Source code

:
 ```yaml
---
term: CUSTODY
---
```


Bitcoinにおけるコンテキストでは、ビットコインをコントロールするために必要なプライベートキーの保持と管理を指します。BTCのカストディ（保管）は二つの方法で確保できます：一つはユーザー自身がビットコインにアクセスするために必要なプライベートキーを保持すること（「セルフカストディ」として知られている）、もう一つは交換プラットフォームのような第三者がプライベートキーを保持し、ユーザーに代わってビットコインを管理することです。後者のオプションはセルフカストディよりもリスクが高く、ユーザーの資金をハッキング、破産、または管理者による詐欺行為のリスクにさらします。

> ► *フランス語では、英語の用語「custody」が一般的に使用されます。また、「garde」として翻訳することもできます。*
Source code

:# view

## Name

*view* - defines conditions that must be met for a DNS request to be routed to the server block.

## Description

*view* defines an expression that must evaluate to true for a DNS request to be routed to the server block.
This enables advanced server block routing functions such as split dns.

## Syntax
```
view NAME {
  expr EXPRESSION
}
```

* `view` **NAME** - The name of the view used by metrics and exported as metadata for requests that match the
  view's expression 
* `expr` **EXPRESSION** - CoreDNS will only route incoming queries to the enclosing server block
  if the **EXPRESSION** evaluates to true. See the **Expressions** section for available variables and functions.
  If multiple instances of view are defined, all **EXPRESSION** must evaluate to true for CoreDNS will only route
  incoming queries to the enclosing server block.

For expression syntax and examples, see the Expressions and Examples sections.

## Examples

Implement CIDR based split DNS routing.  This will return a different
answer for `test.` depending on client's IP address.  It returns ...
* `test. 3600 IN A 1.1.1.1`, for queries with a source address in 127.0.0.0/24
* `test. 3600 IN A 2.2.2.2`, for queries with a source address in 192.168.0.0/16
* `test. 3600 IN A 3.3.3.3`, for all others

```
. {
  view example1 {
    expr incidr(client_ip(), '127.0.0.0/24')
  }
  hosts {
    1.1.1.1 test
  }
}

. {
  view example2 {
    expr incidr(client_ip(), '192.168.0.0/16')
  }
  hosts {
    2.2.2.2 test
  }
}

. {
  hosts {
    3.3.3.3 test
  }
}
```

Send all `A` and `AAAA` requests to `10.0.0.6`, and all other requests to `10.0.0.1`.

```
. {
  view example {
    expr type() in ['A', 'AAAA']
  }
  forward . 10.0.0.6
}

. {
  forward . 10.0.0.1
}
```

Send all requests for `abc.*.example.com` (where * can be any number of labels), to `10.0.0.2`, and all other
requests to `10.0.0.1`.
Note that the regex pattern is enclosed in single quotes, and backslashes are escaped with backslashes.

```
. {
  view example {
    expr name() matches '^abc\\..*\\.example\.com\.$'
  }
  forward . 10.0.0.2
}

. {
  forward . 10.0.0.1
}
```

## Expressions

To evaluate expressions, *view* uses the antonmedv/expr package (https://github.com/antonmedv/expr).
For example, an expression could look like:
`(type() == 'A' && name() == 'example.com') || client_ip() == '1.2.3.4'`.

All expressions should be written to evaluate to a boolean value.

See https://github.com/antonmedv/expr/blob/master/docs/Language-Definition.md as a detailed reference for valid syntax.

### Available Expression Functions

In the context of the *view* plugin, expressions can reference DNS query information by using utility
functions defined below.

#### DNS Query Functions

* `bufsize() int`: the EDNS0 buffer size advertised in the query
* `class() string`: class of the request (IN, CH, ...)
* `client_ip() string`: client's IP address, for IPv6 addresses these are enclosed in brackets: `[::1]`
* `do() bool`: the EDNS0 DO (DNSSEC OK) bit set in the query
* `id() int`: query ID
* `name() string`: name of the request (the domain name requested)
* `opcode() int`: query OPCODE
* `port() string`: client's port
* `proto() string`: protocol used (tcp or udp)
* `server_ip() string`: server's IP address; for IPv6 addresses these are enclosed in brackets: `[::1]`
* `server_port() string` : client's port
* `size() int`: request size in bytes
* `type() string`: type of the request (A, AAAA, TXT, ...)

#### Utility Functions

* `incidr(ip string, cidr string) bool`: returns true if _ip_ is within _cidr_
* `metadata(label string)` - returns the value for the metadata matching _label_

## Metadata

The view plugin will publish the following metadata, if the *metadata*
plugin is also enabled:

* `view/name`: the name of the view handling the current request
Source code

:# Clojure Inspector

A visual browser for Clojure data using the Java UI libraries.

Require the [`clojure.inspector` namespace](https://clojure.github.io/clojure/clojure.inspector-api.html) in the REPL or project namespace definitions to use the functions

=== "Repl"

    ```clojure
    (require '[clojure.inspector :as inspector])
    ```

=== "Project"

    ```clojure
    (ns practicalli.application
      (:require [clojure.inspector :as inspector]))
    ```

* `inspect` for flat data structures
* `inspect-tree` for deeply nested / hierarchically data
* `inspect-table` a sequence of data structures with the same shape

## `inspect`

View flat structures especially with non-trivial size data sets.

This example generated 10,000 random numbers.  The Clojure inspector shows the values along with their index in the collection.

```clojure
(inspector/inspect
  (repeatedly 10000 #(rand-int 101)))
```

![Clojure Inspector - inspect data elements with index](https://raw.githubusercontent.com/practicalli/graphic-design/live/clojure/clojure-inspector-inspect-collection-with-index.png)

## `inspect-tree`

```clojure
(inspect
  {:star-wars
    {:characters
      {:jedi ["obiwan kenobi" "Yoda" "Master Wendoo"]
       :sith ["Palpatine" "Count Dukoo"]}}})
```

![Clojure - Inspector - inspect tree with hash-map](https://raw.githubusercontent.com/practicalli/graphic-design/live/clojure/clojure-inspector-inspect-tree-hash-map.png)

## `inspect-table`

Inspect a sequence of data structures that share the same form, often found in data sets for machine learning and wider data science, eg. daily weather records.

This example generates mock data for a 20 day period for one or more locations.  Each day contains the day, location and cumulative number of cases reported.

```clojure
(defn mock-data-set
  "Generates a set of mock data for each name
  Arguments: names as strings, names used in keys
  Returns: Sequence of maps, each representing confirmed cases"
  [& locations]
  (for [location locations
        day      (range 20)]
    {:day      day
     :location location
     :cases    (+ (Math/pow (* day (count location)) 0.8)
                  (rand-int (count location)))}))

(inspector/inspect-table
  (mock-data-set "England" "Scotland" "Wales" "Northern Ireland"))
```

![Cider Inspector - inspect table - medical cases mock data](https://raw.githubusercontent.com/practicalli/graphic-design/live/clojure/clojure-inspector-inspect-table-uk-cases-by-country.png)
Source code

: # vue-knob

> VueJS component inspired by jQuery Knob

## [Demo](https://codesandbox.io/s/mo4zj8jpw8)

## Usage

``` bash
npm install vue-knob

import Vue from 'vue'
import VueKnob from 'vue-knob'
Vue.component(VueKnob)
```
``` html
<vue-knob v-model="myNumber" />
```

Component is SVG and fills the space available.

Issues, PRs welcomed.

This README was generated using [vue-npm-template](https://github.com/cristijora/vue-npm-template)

--

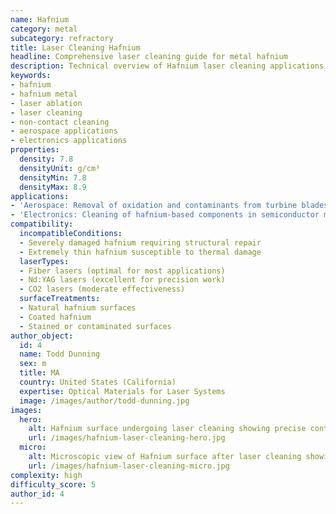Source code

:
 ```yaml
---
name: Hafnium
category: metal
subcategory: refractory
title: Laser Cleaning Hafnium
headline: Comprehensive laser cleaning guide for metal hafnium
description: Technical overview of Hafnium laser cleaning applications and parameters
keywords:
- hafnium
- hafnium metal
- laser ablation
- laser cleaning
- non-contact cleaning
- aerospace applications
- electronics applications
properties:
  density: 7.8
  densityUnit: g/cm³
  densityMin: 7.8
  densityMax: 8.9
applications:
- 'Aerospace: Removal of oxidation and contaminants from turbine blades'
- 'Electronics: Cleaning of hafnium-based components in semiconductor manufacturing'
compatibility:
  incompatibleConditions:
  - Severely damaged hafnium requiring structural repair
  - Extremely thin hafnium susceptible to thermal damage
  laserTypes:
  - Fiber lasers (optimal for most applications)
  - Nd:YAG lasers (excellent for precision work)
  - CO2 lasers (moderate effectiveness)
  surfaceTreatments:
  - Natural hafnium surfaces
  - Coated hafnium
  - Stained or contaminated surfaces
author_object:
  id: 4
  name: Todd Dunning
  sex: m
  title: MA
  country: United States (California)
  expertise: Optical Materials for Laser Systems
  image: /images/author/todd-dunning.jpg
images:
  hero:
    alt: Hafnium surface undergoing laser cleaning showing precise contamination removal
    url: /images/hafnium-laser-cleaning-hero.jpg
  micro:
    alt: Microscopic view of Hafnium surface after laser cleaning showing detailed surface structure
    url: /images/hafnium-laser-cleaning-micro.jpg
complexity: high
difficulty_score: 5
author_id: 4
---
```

==

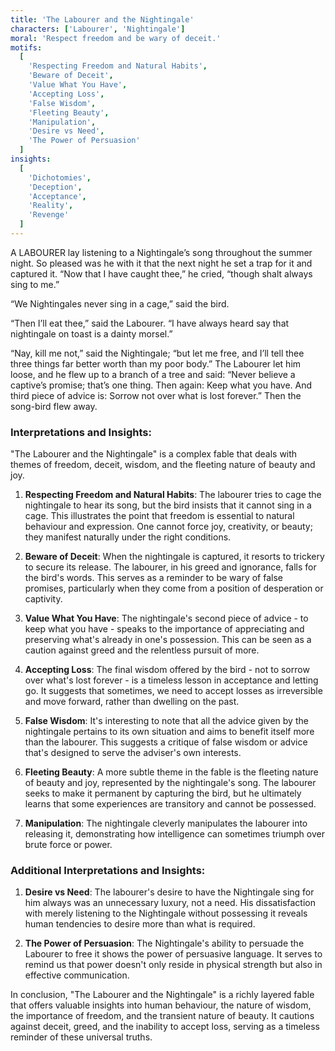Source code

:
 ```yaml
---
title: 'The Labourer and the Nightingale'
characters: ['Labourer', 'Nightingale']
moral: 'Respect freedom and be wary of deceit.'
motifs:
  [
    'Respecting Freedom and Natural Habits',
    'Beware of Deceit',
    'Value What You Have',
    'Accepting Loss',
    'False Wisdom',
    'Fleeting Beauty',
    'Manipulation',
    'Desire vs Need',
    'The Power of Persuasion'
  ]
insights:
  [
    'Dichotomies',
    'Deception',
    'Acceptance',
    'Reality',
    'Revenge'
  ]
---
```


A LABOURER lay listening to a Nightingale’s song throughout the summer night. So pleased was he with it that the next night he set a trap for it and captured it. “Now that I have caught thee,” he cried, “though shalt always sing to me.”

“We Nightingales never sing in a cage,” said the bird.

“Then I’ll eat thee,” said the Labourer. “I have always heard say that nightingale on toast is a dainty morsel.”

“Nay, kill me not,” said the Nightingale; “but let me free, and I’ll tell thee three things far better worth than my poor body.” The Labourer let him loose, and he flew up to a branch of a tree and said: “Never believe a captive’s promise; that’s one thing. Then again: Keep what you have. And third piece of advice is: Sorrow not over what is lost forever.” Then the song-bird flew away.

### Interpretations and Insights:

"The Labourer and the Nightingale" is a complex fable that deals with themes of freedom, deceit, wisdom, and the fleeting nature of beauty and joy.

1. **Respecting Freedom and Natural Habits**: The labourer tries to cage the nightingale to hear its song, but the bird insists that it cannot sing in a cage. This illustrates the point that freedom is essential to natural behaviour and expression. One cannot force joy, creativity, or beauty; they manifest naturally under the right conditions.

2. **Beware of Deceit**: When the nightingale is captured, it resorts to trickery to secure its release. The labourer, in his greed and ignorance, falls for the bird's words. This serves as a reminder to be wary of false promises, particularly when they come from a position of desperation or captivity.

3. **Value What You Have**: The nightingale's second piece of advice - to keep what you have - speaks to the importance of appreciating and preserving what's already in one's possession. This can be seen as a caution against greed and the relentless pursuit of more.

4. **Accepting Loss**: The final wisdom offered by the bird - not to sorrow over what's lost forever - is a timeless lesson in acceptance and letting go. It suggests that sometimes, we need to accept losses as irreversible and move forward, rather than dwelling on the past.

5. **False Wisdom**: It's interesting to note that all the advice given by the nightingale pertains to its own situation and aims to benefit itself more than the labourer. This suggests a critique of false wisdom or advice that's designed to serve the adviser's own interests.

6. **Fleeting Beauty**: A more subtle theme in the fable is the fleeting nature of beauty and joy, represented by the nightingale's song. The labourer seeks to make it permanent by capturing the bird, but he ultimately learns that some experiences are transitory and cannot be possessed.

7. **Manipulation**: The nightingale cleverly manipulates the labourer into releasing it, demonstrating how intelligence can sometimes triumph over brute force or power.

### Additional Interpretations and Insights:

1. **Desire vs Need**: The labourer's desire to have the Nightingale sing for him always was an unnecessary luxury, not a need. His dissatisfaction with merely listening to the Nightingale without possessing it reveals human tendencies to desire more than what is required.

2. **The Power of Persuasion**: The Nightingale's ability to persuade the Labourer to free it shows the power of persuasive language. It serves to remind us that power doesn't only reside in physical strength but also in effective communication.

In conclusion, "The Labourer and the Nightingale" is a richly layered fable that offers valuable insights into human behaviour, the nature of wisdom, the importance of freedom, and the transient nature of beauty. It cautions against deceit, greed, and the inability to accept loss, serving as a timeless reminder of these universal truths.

#### What this task involves
The lines you return should be those above that contain the word "they", every one of them.

#### Answer section
1. **Respecting Freedom and Natural Habits**: The labourer tries to cage the nightingale to hear its song, but the bird insists that it cannot sing in a cage. This illustrates the point that freedom is essential to natural behaviour and expression. One cannot force joy, creativity, or beauty; they manifest naturally under the right conditions.
2. **Beware of Deceit**: When the nightingale is captured, it resorts to trickery to secure its release. The labourer, in his greed and ignorance, falls for the bird's words. This serves as a reminder to be wary of false promises, particularly when they come from a position of desperation or captivity.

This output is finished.